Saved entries
= = =

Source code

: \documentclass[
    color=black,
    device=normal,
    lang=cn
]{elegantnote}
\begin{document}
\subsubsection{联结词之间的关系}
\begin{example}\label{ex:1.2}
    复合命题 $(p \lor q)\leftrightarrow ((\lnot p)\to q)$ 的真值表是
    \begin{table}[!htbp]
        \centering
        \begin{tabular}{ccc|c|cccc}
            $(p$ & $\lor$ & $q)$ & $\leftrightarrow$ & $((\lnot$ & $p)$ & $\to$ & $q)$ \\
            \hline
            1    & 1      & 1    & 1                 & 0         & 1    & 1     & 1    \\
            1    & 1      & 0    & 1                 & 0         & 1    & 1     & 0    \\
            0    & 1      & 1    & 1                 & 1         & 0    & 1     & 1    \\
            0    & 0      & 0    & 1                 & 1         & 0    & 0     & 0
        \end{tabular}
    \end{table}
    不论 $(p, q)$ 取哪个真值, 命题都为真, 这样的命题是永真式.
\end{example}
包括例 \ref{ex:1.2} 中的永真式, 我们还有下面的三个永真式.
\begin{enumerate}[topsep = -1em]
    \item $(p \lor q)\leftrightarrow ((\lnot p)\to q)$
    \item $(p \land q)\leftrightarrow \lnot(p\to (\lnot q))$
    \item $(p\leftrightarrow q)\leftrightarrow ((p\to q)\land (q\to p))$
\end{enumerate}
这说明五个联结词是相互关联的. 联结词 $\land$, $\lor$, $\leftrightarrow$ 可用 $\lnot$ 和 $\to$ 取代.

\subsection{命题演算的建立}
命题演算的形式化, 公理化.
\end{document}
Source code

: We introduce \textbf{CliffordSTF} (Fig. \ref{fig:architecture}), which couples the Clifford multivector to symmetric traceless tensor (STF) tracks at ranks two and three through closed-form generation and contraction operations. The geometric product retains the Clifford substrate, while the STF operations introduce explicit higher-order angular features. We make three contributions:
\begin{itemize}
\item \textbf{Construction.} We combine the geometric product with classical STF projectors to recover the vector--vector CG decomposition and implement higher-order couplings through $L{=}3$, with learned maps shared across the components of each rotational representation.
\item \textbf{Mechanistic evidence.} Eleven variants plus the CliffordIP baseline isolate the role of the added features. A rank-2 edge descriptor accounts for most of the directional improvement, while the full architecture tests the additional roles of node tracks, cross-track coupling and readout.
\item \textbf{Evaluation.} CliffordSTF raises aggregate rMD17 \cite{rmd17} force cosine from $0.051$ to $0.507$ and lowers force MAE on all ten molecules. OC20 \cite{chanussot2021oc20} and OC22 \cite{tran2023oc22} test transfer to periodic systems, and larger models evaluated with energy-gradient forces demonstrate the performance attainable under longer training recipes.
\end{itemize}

= = =

> [WORK REQUIRED]: A verbatim repeat of all the entries above is the required answer.

> [SOLUTION FOR THIS TASK]:
Source code

: \documentclass[
    color=black,
    device=normal,
    lang=cn
]{elegantnote}
\begin{document}
\subsubsection{联结词之间的关系}
\begin{example}\label{ex:1.2}
    复合命题 $(p \lor q)\leftrightarrow ((\lnot p)\to q)$ 的真值表是
    \begin{table}[!htbp]
        \centering
        \begin{tabular}{ccc|c|cccc}
            $(p$ & $\lor$ & $q)$ & $\leftrightarrow$ & $((\lnot$ & $p)$ & $\to$ & $q)$ \\
            \hline
            1    & 1      & 1    & 1                 & 0         & 1    & 1     & 1    \\
            1    & 1      & 0    & 1                 & 0         & 1    & 1     & 0    \\
            0    & 1      & 1    & 1                 & 1         & 0    & 1     & 1    \\
            0    & 0      & 0    & 1                 & 1         & 0    & 0     & 0
        \end{tabular}
    \end{table}
    不论 $(p, q)$ 取哪个真值, 命题都为真, 这样的命题是永真式.
\end{example}
包括例 \ref{ex:1.2} 中的永真式, 我们还有下面的三个永真式.
\begin{enumerate}[topsep = -1em]
    \item $(p \lor q)\leftrightarrow ((\lnot p)\to q)$
    \item $(p \land q)\leftrightarrow \lnot(p\to (\lnot q))$
    \item $(p\leftrightarrow q)\leftrightarrow ((p\to q)\land (q\to p))$
\end{enumerate}
这说明五个联结词是相互关联的. 联结词 $\land$, $\lor$, $\leftrightarrow$ 可用 $\lnot$ 和 $\to$ 取代.

\subsection{命题演算的建立}
命题演算的形式化, 公理化.
\end{document}
Source code

: We introduce \textbf{CliffordSTF} (Fig. \ref{fig:architecture}), which couples the Clifford multivector to symmetric traceless tensor (STF) tracks at ranks two and three through closed-form generation and contraction operations. The geometric product retains the Clifford substrate, while the STF operations introduce explicit higher-order angular features. We make three contributions:
\begin{itemize}
\item \textbf{Construction.} We combine the geometric product with classical STF projectors to recover the vector--vector CG decomposition and implement higher-order couplings through $L{=}3$, with learned maps shared across the components of each rotational representation.
\item \textbf{Mechanistic evidence.} Eleven variants plus the CliffordIP baseline isolate the role of the added features. A rank-2 edge descriptor accounts for most of the directional improvement, while the full architecture tests the additional roles of node tracks, cross-track coupling and readout.
\item \textbf{Evaluation.} CliffordSTF raises aggregate rMD17 \cite{rmd17} force cosine from $0.051$ to $0.507$ and lowers force MAE on all ten molecules. OC20 \cite{chanussot2021oc20} and OC22 \cite{tran2023oc22} test transfer to periodic systems, and larger models evaluated with energy-gradient forces demonstrate the performance attainable under longer training recipes.
\end{itemize}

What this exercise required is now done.